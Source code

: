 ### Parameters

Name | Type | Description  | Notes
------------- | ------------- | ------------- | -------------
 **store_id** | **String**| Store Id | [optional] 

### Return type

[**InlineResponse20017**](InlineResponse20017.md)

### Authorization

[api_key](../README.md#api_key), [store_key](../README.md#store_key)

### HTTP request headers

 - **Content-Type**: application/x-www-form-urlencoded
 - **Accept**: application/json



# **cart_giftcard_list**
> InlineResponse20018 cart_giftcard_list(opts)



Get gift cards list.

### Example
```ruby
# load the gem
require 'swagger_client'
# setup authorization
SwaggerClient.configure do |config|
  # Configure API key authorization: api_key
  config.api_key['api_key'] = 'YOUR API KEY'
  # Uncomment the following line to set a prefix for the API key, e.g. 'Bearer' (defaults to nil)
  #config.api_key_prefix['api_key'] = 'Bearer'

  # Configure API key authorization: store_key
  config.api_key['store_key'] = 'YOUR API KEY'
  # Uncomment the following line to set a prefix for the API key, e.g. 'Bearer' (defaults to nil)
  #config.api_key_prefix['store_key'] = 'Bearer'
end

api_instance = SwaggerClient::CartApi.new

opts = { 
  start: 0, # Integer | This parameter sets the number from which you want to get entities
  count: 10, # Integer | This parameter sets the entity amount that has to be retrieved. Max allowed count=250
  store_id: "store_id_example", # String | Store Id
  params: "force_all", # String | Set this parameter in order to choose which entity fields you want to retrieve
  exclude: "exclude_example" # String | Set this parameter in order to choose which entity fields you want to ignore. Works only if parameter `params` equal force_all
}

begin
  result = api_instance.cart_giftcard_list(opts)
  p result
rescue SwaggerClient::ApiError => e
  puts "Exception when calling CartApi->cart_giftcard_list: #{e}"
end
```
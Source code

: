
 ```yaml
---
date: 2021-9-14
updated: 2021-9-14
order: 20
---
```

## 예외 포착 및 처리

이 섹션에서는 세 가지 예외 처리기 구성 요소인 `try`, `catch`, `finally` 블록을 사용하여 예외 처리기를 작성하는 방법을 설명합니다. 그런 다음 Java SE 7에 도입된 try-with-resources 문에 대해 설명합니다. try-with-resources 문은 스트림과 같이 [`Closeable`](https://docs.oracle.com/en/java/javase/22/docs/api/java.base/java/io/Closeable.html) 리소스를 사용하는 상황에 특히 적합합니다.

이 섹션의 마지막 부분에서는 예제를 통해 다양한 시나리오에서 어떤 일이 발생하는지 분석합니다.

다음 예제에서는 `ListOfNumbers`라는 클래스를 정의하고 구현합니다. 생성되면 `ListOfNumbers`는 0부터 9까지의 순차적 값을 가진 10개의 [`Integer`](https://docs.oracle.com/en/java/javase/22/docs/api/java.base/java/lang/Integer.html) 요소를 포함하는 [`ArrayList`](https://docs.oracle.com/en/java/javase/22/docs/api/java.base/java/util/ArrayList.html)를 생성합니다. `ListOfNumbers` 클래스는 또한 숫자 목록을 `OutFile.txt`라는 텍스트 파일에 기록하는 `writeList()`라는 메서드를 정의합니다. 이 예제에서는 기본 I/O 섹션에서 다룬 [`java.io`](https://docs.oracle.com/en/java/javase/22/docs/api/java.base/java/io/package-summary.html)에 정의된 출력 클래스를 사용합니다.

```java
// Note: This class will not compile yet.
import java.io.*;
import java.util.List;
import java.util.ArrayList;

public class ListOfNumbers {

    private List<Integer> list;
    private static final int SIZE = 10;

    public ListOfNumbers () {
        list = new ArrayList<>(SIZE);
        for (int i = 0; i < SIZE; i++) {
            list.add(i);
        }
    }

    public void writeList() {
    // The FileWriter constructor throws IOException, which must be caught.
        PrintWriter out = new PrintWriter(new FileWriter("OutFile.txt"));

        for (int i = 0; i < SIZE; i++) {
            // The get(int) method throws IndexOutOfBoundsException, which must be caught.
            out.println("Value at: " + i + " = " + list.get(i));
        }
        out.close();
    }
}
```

-=-=-=-=-

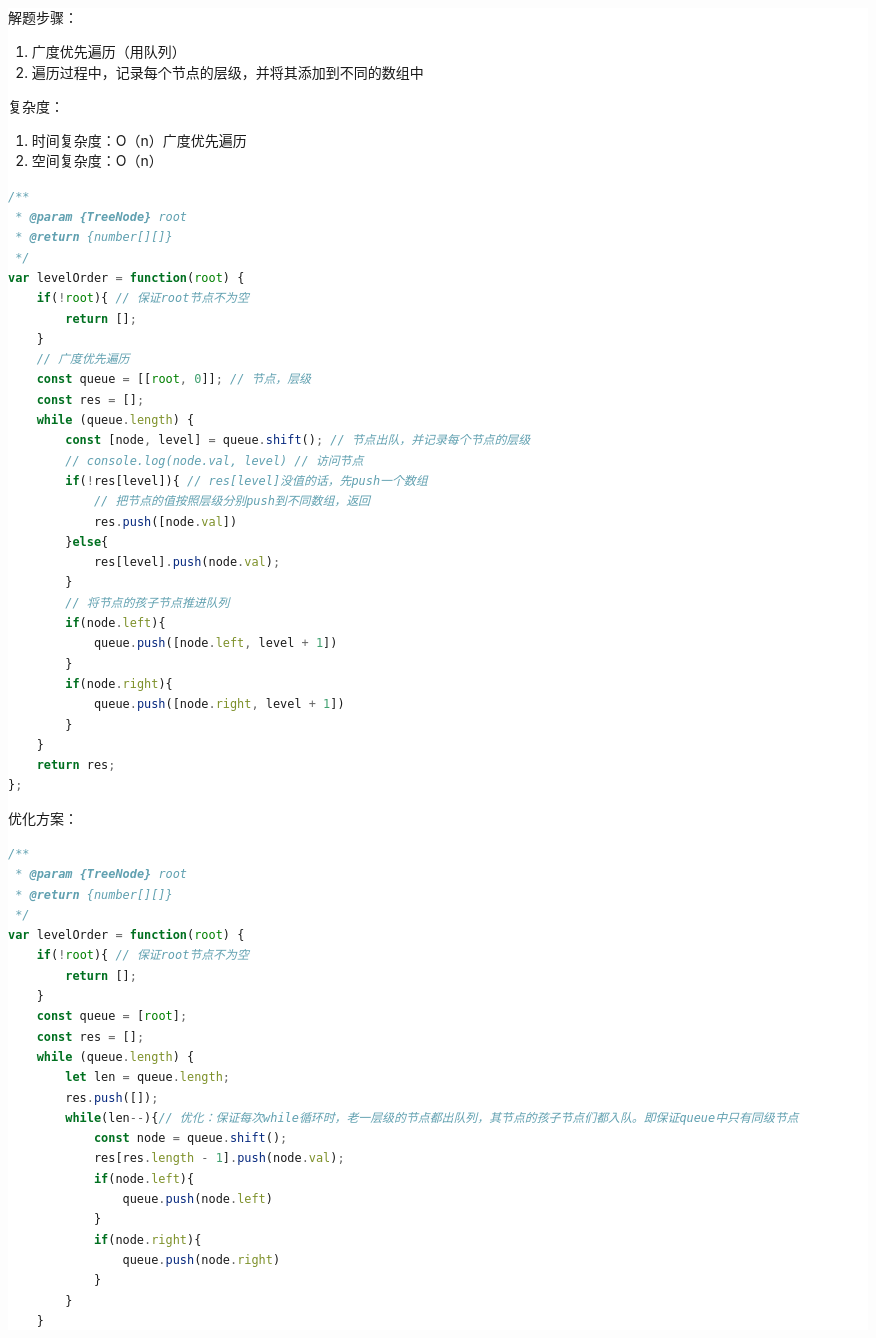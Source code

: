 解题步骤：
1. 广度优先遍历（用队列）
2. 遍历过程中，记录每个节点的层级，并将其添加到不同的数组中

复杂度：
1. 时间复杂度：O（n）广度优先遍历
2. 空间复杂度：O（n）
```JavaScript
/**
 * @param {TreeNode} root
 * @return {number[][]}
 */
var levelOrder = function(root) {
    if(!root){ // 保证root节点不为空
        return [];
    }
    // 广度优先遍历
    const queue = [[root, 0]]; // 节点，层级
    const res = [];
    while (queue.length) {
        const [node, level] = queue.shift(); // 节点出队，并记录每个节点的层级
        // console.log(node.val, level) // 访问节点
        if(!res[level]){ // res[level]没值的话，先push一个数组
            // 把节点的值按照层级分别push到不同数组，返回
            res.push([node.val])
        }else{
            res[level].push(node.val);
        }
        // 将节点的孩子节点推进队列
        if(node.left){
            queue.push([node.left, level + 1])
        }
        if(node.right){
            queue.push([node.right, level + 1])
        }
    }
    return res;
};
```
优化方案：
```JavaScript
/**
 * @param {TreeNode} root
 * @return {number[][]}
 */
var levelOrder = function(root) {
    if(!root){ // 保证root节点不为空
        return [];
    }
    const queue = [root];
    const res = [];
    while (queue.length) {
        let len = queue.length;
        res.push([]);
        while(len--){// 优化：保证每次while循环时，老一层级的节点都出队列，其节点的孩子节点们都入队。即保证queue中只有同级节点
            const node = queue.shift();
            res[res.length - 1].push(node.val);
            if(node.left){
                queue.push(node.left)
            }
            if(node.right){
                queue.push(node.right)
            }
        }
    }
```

-=-=-=-=-

TASK OBJECTIVE ::
Lines that contain the string "fields" should be copied from the material above.

RESULT OF THIS TASK ::
  params: "force_all", # String | Set this parameter in order to choose which entity fields you want to retrieve
  exclude: "exclude_example" # String | Set this parameter in order to choose which entity fields you want to ignore. Works only if parameter `params` equal force_all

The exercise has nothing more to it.